È un arbusto rustico e vigoroso con grandi foglie verde scuro, caduche e con bordo seghettato.
Necessita di terreno particolarmente ricco, pertanto, è bene al momento della messa a dimora praticare una buona concimazione.
In estate si copre di grandi infiorescenze sferiche di colore diverso (bianco, rosa, azzurro, blu, rosso, viola)

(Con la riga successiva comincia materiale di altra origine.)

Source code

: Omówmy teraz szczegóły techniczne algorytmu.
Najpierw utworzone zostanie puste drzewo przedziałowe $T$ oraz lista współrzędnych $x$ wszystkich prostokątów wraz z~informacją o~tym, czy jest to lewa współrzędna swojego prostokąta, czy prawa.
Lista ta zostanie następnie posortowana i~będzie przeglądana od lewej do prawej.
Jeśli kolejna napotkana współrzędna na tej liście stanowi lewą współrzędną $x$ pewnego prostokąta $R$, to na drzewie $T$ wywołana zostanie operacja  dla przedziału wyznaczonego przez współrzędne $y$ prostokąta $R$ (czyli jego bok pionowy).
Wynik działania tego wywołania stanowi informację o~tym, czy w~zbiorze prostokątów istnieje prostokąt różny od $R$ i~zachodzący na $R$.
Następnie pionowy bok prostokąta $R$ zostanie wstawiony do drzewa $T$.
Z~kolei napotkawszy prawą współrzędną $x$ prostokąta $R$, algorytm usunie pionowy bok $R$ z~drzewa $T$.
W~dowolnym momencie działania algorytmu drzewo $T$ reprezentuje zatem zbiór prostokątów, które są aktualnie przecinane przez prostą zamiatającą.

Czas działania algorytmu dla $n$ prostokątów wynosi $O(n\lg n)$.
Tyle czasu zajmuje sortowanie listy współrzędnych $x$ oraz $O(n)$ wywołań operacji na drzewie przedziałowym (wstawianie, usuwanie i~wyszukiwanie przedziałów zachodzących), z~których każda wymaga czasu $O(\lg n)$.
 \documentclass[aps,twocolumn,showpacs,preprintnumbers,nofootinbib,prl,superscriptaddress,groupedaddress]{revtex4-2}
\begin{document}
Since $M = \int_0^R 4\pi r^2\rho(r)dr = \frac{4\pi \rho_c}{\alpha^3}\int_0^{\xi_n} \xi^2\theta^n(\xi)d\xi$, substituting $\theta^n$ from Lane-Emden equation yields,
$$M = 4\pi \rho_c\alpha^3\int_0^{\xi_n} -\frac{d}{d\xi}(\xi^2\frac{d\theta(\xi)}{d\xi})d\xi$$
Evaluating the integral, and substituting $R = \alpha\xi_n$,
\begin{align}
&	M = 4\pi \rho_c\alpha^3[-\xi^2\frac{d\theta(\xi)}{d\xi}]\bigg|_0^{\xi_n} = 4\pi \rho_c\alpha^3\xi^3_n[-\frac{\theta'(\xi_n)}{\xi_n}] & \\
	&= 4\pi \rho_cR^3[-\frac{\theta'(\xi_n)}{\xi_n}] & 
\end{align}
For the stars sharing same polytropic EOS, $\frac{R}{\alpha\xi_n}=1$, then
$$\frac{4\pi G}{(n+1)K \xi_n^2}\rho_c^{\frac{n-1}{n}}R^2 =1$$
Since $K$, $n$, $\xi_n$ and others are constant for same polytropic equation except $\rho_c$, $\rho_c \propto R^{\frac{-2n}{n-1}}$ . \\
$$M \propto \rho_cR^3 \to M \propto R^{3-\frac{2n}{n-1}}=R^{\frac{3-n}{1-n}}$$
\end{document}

Per la specie che stiamo illustrando esiste una relazione tra la natura del terreno ed il colore dei fiori: se il terreno è alcalino i fiori saranno rosa o rossi, se è acido saranno blu o porpora, se è neutro saranno di colore crema. In presenza di terreno acido è possibile intensificare il blu somministrando una soluzione di solfato di alluminio, mentre se è neutro o acido per ottenere una colorazione azzurra si può aggiungere all’annaffiatura un ammendante a base di ferro e di alluminio; questi prodotti esistono già pronti nei negozi di giardinaggio. Questi trattamenti si effettuano nel periodo di riposo vegetativo.
Le cure necessarie sono quelle comuni; anzitutto occorre fare aerare il terreno con la sarchiatura e l’eliminazione delle erbe infestanti; è indispensabile praticare regolari e abbondanti annaffiature per assicurare una frescura anche in piena calura, facendo, però, attenzione ai ristagni che possono provocare la fine della pianta; quando il caldo è eccessivo è opportuno nebulizzare intorno alla chioma acqua non calcarea per rendere umido l’ambiente, non esagerando perché un eccesso di acqua favorirebbe la formazione di muffe; nel periodo primaverile è bene intervenire con fertilizzanti; infine durante la fioritura vanno eliminati i getti secchi o deboli e quelli rovinati dalle intemperie.
Nel nostro clima mite la potatura si può eseguire o in autunno dopo la fioritura oppure dopo l’inverno quando le gemme sono ben sviluppate; il primo anno, quando la pianta ha un solo stelo, si pota lasciando solo due gemme per favorire i getti laterali; nel secondo e terzo anno si lasciano quattro gemme nei nuovi getti laterali; dal quarto anno in poi si eliminano i rami vecchi e si potano i getti dell’anno precedente sopra le gemme più grosse verso l’esterno del ramo.
Un pericolo per la pianta è costituito dalle lumache che sono vere divoratrici delle foglie ancora piccole e delle gemme.